#### ABOUT THIS TASK
What number of lines in the data below contain the string "applications"? Answer with that number alone.

-- PROVIDED DATA follows --

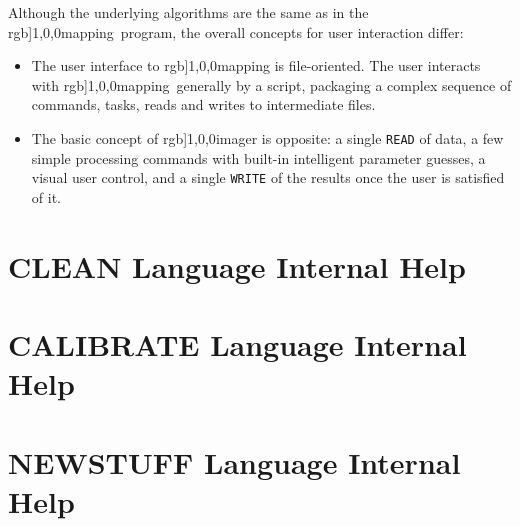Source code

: \documentclass[11pt]{article}
\renewcommand{\mapping}{\mbox{{\color[rgb]{1,0,0}{\sc mapping}}}}
\renewcommand{\com}[1] {\mbox {{\color{magenta}\tt #1}}\index{#1}}
\newcommand{\imager} {\mbox{{\color[rgb]{1,0,0}{\sc imager}}}}
\newcommand{\imager} {\mbox{{{\sc imager}}}}
\renewcommand{\color}[1]{} %
\begin{document}
 Although the underlying algorithms are the same as in the
\mapping\ program, the overall concepts for user interaction differ:
\begin{itemize}
\item The user interface to \mapping{} is file-oriented. The user interacts
  with \mapping\ generally by a script, packaging a complex sequence of
  commands, tasks, reads and writes to intermediate files. 
\item
    The basic concept of \imager{} is opposite: a single \com{READ} of data, a
  few simple processing commands with built-in intelligent parameter
  guesses, a visual user control, and a single \com{WRITE} of the results
  once the user is satisfied of it.
\end{itemize}


\newpage


\newpage


\newpage


\newpage


\newpage


\newpage


%




\newpage
\section{CLEAN Language Internal Help} \label{CLEANH}


\newpage
\section{CALIBRATE Language Internal Help} \label{CLEANC}


\newpage
\section{NEWSTUFF Language Internal Help} \label{CLEANN}

\end{document}
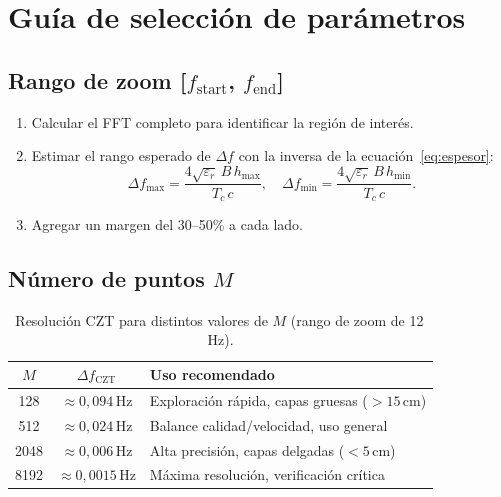 \documentclass[12pt, a4paper, twoside]{report}
\begin{document}
\section{Guía de selección de parámetros}
\label{sec:guia_params}

\subsection{Rango de zoom [$f_\text{start}$, $f_\text{end}$]}

\begin{enumerate}
  \item Calcular el FFT completo para identificar la región de interés.
  \item Estimar el rango esperado de $\Delta f$ con la inversa de la
    ecuación~\eqref{eq:espesor}:
    \begin{equation}
      \Delta f_\text{max} = \frac{4\sqrt{\varepsilon_r}\,B\,h_\text{max}}{T_c\,c},
      \quad
      \Delta f_\text{min} = \frac{4\sqrt{\varepsilon_r}\,B\,h_\text{min}}{T_c\,c}.
    \end{equation}
  \item Agregar un margen del 30–50\% a cada lado.
\end{enumerate}

\subsection{Número de puntos $M$}

\begin{table}[H]
  \centering
  \caption{Resolución CZT para distintos valores de $M$ (rango de
  zoom de 12\,Hz).}
  \label{tab:M_resolucion}
  \begin{tabular}{ccl}
    \toprule
    $M$ & $\Delta f_\text{CZT}$ & \textbf{Uso recomendado} \\
    \midrule
    128  & $\approx 0{,}094\,\text{Hz}$ & Exploración rápida, capas gruesas ($>15\,\text{cm}$) \\
    512  & $\approx 0{,}024\,\text{Hz}$ & Balance calidad/velocidad, uso general \\
    2048 & $\approx 0{,}006\,\text{Hz}$ & Alta precisión, capas delgadas ($<5\,\text{cm}$) \\
    8192 & $\approx 0{,}0015\,\text{Hz}$ & Máxima resolución, verificación crítica \\
    \bottomrule
  \end{tabular}
\end{table}
\end{document}
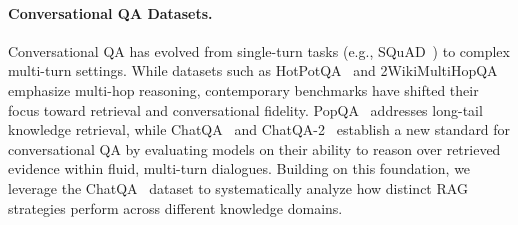\documentclass[11pt]{article}
\begin{document}


\paragraph{Conversational QA Datasets.} \label{sec:conversational_qa}
Conversational QA has evolved from single-turn tasks (e.g., SQuAD~\cite{rajpurkar_squad_2016}) to complex multi-turn settings. While datasets such as HotPotQA~\cite{yang_hotpotqa_2018} and 2WikiMultiHopQA~\cite{ho_constructing_2020} emphasize multi-hop reasoning, contemporary benchmarks have shifted their focus toward 
retrieval and conversational fidelity. 
PopQA~\cite{mallen_when_2023} addresses long-tail knowledge retrieval, while ChatQA~\cite{liu_chatqa_2024} and ChatQA-2~\cite{xu_chatqa_2025} establish a new standard for conversational QA by evaluating models on their ability to reason over retrieved evidence within fluid, multi-turn dialogues. Building on this foundation, we leverage the ChatQA~\cite{liu_chatqa_2024} dataset to systematically analyze how distinct RAG strategies perform across different knowledge domains.
\end{document}
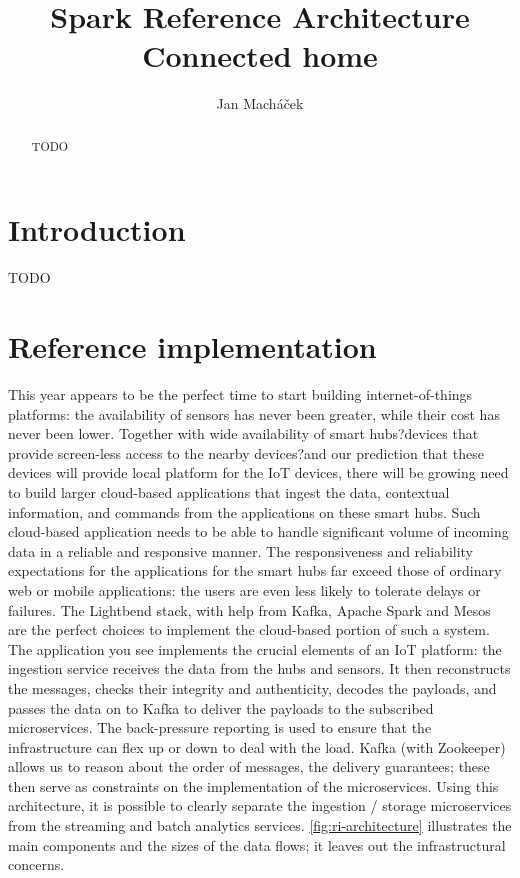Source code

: \documentclass[a4paper, 10 pt, conference]{IEEEtran}
\title{Spark Reference Architecture \\ Connected home}
\author{Jan Mach{\'a}\v{c}ek%
}
\begin{document}
\maketitle
\thispagestyle{empty}
\pagestyle{empty}

\begin{abstract}

TODO

\end{abstract}


\section{Introduction}

TODO

\section{Reference implementation}

This year appears to be the perfect time to start building internet-of-things platforms: the availability of sensors has never been greater, while their cost has never been lower. Together with wide availability of smart hubs?devices that provide screen-less access to the nearby devices?and our prediction that these devices will provide local platform for the IoT devices, there will be growing need to build larger cloud-based applications that ingest the data, contextual information, and commands from the applications on these smart hubs.
Such cloud-based application needs to be able to handle significant volume of incoming data in a reliable and responsive manner. The responsiveness and reliability expectations for the applications for the smart hubs far exceed those of ordinary web or mobile applications: the users are even less likely to tolerate delays or failures. 
The Lightbend stack, with help from Kafka, Apache Spark and Mesos are the perfect choices to implement the cloud-based portion of such a system. The application you see implements the crucial elements of an IoT platform: the ingestion service receives the data from the hubs and sensors. It then reconstructs the messages, checks their integrity and authenticity, decodes the payloads, and passes the data on to Kafka to deliver the payloads to the subscribed microservices. The back-pressure reporting is used to ensure that the infrastructure can flex up or down to deal with the load. Kafka (with Zookeeper) allows us to reason about the order of messages, the delivery guarantees; these then serve as constraints on the implementation of the microservices. Using this architecture, it is possible to clearly separate the ingestion / storage microservices from the streaming and batch analytics services. \autoref{fig:ri-architecture} illustrates the main components and the sizes of the data flows; it leaves out the infrastructural concerns.
\end{document}
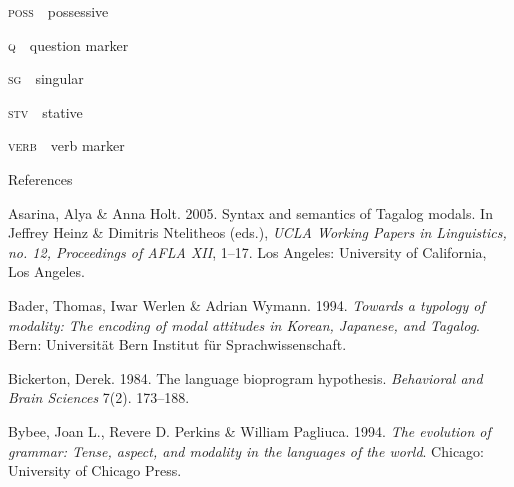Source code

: \begin{styleStandard}
\textsc{poss\ \ }possessive
\end{styleStandard}

\begin{styleStandard}
\textsc{q\ \ }question marker
\end{styleStandard}

\begin{styleStandard}
\textsc{sg\ \ }singular
\end{styleStandard}

\begin{styleStandard}
\textsc{stv\ \ }stative
\end{styleStandard}

\begin{styleStandard}
\textsc{verb\ \ }verb marker
\end{styleStandard}

\begin{stylelsUnNumberedSection}
References
\end{stylelsUnNumberedSection}

\begin{styleBibliography}
Asarina, Alya \& Anna Holt. 2005. Syntax and semantics of Tagalog modals. In Jeffrey Heinz \& Dimitris Ntelitheos (eds.), \textit{UCLA Working Papers in Linguistics, no. 12, Proceedings of AFLA XII}, 1–17. Los Angeles: University of California, Los Angeles.
\end{styleBibliography}

\begin{styleBibliography}
Bader, Thomas, Iwar Werlen \& Adrian Wymann. 1994. \textit{Towards a typology of modality: The encoding of modal attitudes in Korean, Japanese, and Tagalog}. Bern: Universität Bern Institut für Sprachwissenschaft.
\end{styleBibliography}

\begin{styleBibliography}
Bickerton, Derek. 1984. The language bioprogram hypothesis. \textit{Behavioral and Brain Sciences} 7(2). 173–188.
\end{styleBibliography}

\begin{styleBibliography}
Bybee, Joan L., Revere D. Perkins \& William Pagliuca. 1994. \textit{The evolution of grammar: Tense, aspect, and modality in the languages of the world}. Chicago: University of Chicago Press.
\end{styleBibliography}

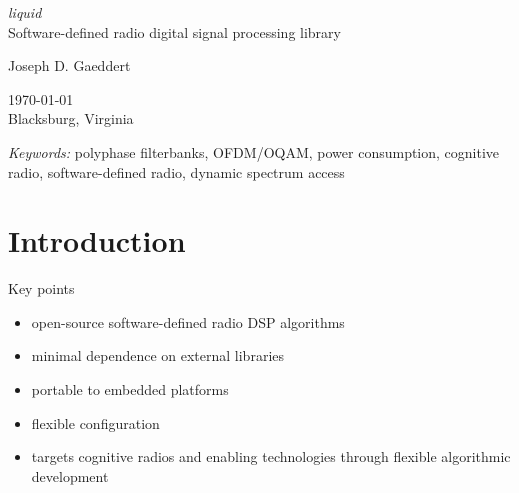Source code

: \documentclass[11pt,twoside]{report}
\begin{document}



%
%
\thispagestyle{empty}
\begin{center}

{\huge\it liquid} \\
Software-defined radio digital signal processing library

\vfill

Joseph D. Gaeddert

\vfill

\today \\
Blacksburg, Virginia

\vfill

{\it Keywords:}
polyphase filterbanks,
OFDM/OQAM,
power consumption,
cognitive radio,
software-defined radio,
dynamic spectrum access
\\

\end{center}

\pagebreak
%
%
\tableofcontents
\pagebreak





%
%

\section{Introduction}
Key points
\begin{itemize}
\item open-source software-defined radio DSP algorithms
\item minimal dependence on external libraries
\item portable to embedded platforms
\item flexible configuration
\item targets cognitive radios and enabling technologies through
      flexible algorithmic development
\end{itemize}
\end{document}
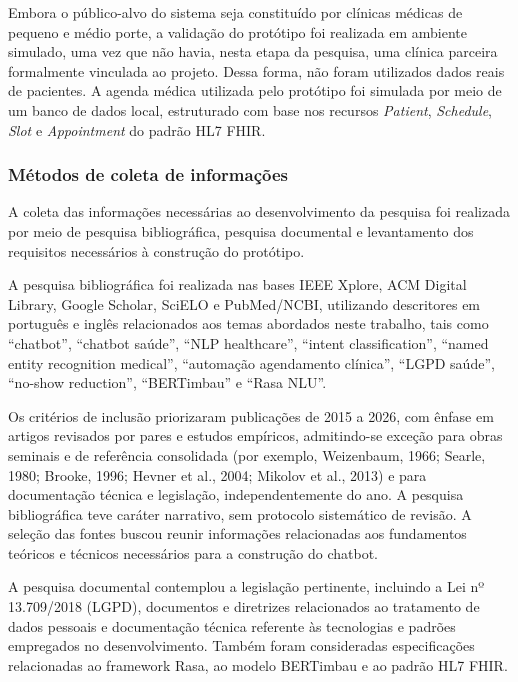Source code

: \documentclass[12pt,a4paper]{extarticle}
\begin{document}
Embora o público-alvo do sistema seja constituído por clínicas médicas de pequeno e médio porte, a validação do protótipo foi realizada em ambiente simulado, uma vez que não havia, nesta etapa da pesquisa, uma clínica parceira formalmente vinculada ao projeto. Dessa forma, não foram utilizados dados reais de pacientes. A agenda médica utilizada pelo protótipo foi simulada por meio de um banco de dados local, estruturado com base nos recursos \textit{Patient}, \textit{Schedule}, \textit{Slot} e \textit{Appointment} do padrão HL7 FHIR.

\subsubsection{Métodos de coleta de informações}
\label{sec:coleta}

A coleta das informações necessárias ao desenvolvimento da pesquisa foi realizada por meio de pesquisa bibliográfica, pesquisa documental e levantamento dos requisitos necessários à construção do protótipo.

A pesquisa bibliográfica foi realizada nas bases IEEE Xplore, ACM Digital Library, Google Scholar, SciELO e PubMed/NCBI, utilizando descritores em português e inglês relacionados aos temas abordados neste trabalho, tais como ``chatbot'', ``chatbot saúde'', ``NLP healthcare'', ``intent classification'', ``named entity recognition medical'', ``automação agendamento clínica'', ``LGPD saúde'', ``no-show reduction'', ``BERTimbau'' e ``Rasa NLU''.

Os critérios de inclusão priorizaram publicações de 2015 a 2026, com ênfase em artigos revisados por pares e estudos empíricos, admitindo-se exceção para obras seminais e de referência consolidada (por exemplo, Weizenbaum, 1966; Searle, 1980; Brooke, 1996; Hevner et al., 2004; Mikolov et al., 2013) e para documentação técnica e legislação, independentemente do ano. A pesquisa bibliográfica teve caráter narrativo, sem protocolo sistemático de revisão. A seleção das fontes buscou reunir informações relacionadas aos fundamentos teóricos e técnicos necessários para a construção do chatbot.

A pesquisa documental contemplou a legislação pertinente, incluindo a Lei nº 13.709/2018 (LGPD), documentos e diretrizes relacionados ao tratamento de dados pessoais e documentação técnica referente às tecnologias e padrões empregados no desenvolvimento. Também foram consideradas especificações relacionadas ao framework Rasa, ao modelo BERTimbau e ao padrão HL7 FHIR.
\end{document}
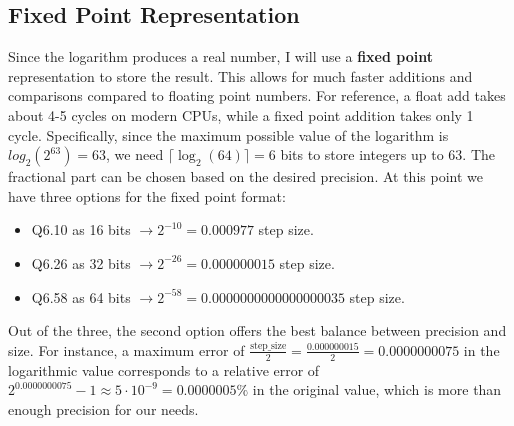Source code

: \documentclass[11pt]{article}
\begin{document}
\subsection{Fixed Point Representation}
Since the logarithm produces a real number, I will use a \textbf{fixed point} representation to store the result. This allows for much faster additions and comparisons compared to floating point numbers. For reference, a float add takes about 4-5 cycles on modern CPUs\textsuperscript{\cite{agner2024}}, while a fixed point addition takes only 1 cycle. Specifically, since the maximum possible value of the logarithm is $log_2(2^{63}) = 63$, we need $\lceil \log_2(64) \rceil = 6$ bits to store integers up to 63. The fractional part can be chosen based on the desired precision. At this point we have three options for the fixed point format:
\begin{itemize}
    \item Q6.10 as 16 bits $\rightarrow 2^{-10} = 0.000977$ step size.
    \item Q6.26 as 32 bits $\rightarrow 2^{-26} = 0.000000015$ step size.
    \item Q6.58 as 64 bits $\rightarrow 2^{-58} = 0.0000000000000000035$ step size.
\end{itemize}
Out of the three, the second option offers the best balance between precision and size. For instance, a maximum error of $\frac{\text{step\_size}}{2} = \frac{0.000000015}{2} = 0.0000000075$ in the logarithmic value corresponds to a relative error of $2^{0.0000000075} - 1 \approx 5 \cdot 10^{-9} = 0.0000005\%$ in the original value, which is more than enough precision for our needs.
\end{document}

-- PROVIDED DATA concluded --

#### ANSWER SECTION
2